The initial reaction of the doctor in him was to reach for his cell phone and summon the paramedics at their station just across the street from the hospital. They would arrive with their life-support gear in matter of minutes. In the meantime, he would administer first aid as best he could and later, when the police arrived, bear witness to the incident.

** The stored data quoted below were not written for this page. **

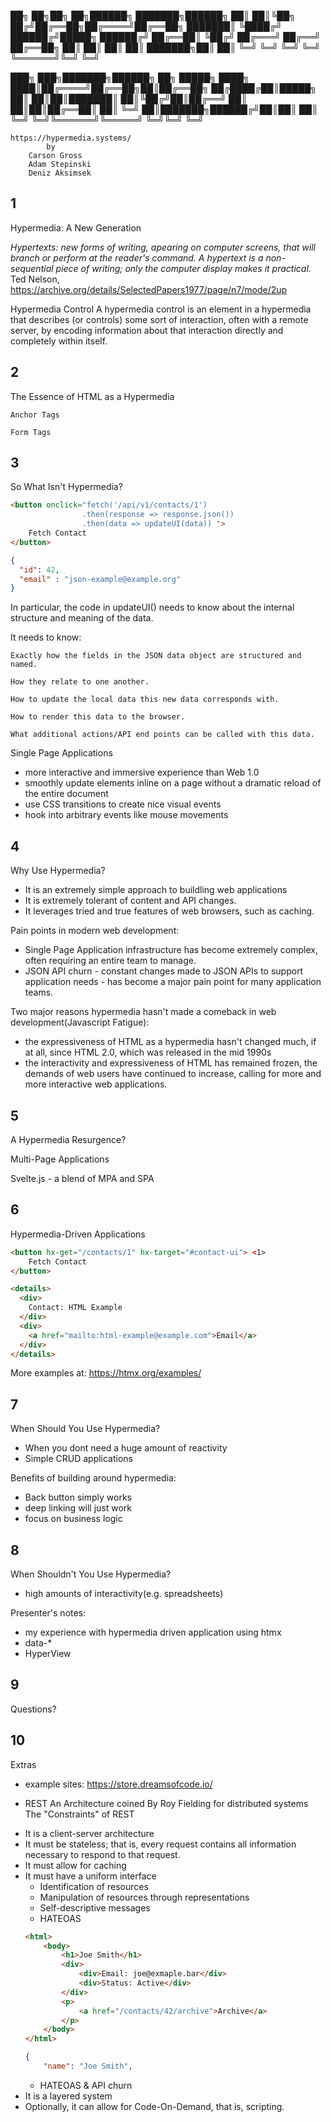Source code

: 

██╗  ██╗██╗   ██╗██████╗ ███████╗██████╗ 
██║  ██║╚██╗ ██╔╝██╔══██╗██╔════╝██╔══██╗
███████║ ╚████╔╝ ██████╔╝█████╗  ██████╔╝
██╔══██║  ╚██╔╝  ██╔═══╝ ██╔══╝  ██╔══██╗
██║  ██║   ██║   ██║     ███████╗██║  ██║
╚═╝  ╚═╝   ╚═╝   ╚═╝     ╚══════╝╚═╝  ╚═╝
                                         
███╗   ███╗███████╗██████╗ ██╗ █████╗ 
████╗ ████║██╔════╝██╔══██╗██║██╔══██╗
██╔████╔██║█████╗  ██║  ██║██║███████║
██║╚██╔╝██║██╔══╝  ██║  ██║██║██╔══██║
██║ ╚═╝ ██║███████╗██████╔╝██║██║  ██║
╚═╝     ╚═╝╚══════╝╚═════╝ ╚═╝╚═╝  ╚═╝

    https://hypermedia.systems/
            by
        Carson Gross
        Adam Stepinski
        Deniz Aksimsek


## 1 
Hypermedia: A New Generation

*Hypertexts:
    new forms of writing,
    apearing on computer screens,
    that will branch or perform at the reader's command.
    A hypertext is a non-sequential piece of writing;
    only the computer display makes it practical.*
        Ted Nelson, https://archive.org/details/SelectedPapers1977/page/n7/mode/2up

Hypermedia Control
    A hypermedia control is an element in a hypermedia that describes (or controls) some sort of interaction,
    often with a remote server, by encoding information about that interaction directly and completely within itself.
## 2
The Essence of HTML as a Hypermedia

    Anchor Tags

    Form Tags
## 3
So What Isn't Hypermedia?

```html
<button onclick="fetch('/api/v1/contacts/1')
                .then(response => response.json())
                .then(data => updateUI(data)) ">
    Fetch Contact
</button>
```

```json
{
  "id": 42,
  "email" : "json-example@example.org"
}
```

In particular, the code in updateUI() needs to know about the internal structure and meaning of the data.

It needs to know:

    Exactly how the fields in the JSON data object are structured and named.

    How they relate to one another.

    How to update the local data this new data corresponds with.

    How to render this data to the browser.

    What additional actions/API end points can be called with this data.

Single Page Applications

* more interactive and immersive experience than Web 1.0
* smoothly update elements inline on a page without a dramatic reload of the entire document
* use CSS transitions to create nice visual events
* hook into arbitrary events like mouse movements

## 4
Why Use Hypermedia?

* It is an extremely simple approach to buildling web applications
* It is extremely tolerant of content and API changes.
* It leverages tried and true features of web browsers, such as caching.

Pain points in modern web development:

* Single Page Application infrastructure has become extremely complex, often requiring an entire team to manage.
* JSON API churn - constant changes made to JSON APIs to support application needs - has become a major pain point for many application teams.

Two major reasons hypermedia hasn't made a comeback in web development(Javascript Fatigue):

* the expressiveness of HTML as a hypermedia hasn't changed much, if at all, since HTML 2.0, which was released in the mid 1990s
* the interactivity and expressiveness of HTML has remained frozen,
    the demands of web users have continued to increase,
    calling for more and more interactive web applications.
## 5
A Hypermedia Resurgence?

Multi-Page Applications

Svelte.js - a blend of MPA and SPA

## 6
Hypermedia-Driven Applications

```html
<button hx-get="/contacts/1" hx-target="#contact-ui"> <1>
    Fetch Contact
</button>
```

```html
<details>
  <div>
    Contact: HTML Example
  </div>
  <div>
    <a href="mailto:html-example@example.com">Email</a>
  </div>
</details>
```
More examples at:
https://htmx.org/examples/
## 7
When Should You Use Hypermedia?

- When you dont need a huge amount of reactivity
- Simple CRUD applications

Benefits of building around hypermedia:

- Back button simply works
- deep linking will  just work
- focus on business logic
## 8
When Shouldn't You Use Hypermedia?

- high amounts of interactivity(e.g. spreadsheets)

Presenter's notes:

- my experience with hypermedia driven application using htmx
- data-*
- HyperView

## 9
Questions?

## 10
Extras

- example sites:
https://store.dreamsofcode.io/

- REST
An Architecture coined By Roy Fielding for distributed systems
The "Constraints" of REST
* It is a client-server architecture
* It must be stateless; that is, every request contains all information necessary to respond to that request.
* It must allow for caching
* It must have a uniform interface
    - Identification of resources
    - Manipulation of resources through representations
    - Self-descriptive messages
    - HATEOAS
    ```html
    <html>
        <body>
            <h1>Joe Smith</h1>
            <div>
                <div>Email: joe@exmaple.bar</div>
                <div>Status: Active</div>
            </div>
            <p>
                <a href="/contacts/42/archive">Archive</a>
            </p>
        </body>
    </html>

    ```
    ```json
    {
        "name": "Joe Smith",

    ```
    - HATEOAS & API churn
* It is a layered system
* Optionally, it can allow for Code-On-Demand, that is, scripting.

But Dr. Rutzke hesitated. Remembering the sad, bereft look on the face of the man who had shot them, his heart went out to him. If he told the police that he had witnessed the shootings, he would have to identify the man, and the impersonal arm of the law would compound the man’s misery. And if one or both of the muggers survived, they would be able to identify the man who shot them as well as the car the car he was driving.
Dr. Rutzke further surmised from the way the first mugger had reached into his pocket that both he and his partner were armed. So if the man had not shot them first, they would no doubt have shot him instead. Also, judging from the stealth and efficiency with which the pair had approached their would-be victim, it was evident that they were no first-timers. They must have had a long history of violence and, if they were as young as they seemed, they likely had been getting away with it for years, and would continue to do so into adulthood. As an expert witness in several criminal trials, Dr. Rutzke had seen how easily juvenile offenders get off on account of their age or some legal technicality, leaving the family of the victims wondering if there was such a thing as justice in America.

As for the man with revolver, the fact that he was armed and knew how to use the weapon suggested that he or someone close to him had been victimized before and had sworn that the next time he would fight back. Then there was that sad, bereft look on his face. Whatever was causing it had rightfully rendered him intolerant of further grief. The two wounded youths on the asphalt had made a huge mistake.

Through the windshield Dr. Rutzke took one last look at them. Their movements had become noticeably weaker. By the time someone found them, they would be dead or dying. Inserting his favorite Mozart piece in the CD player, he turned the ignition key of the Toyota and drove out of the parking lot on to his bachelor apartment across town. No sooner had he got in bed, than he fell into a deep, restful sleep.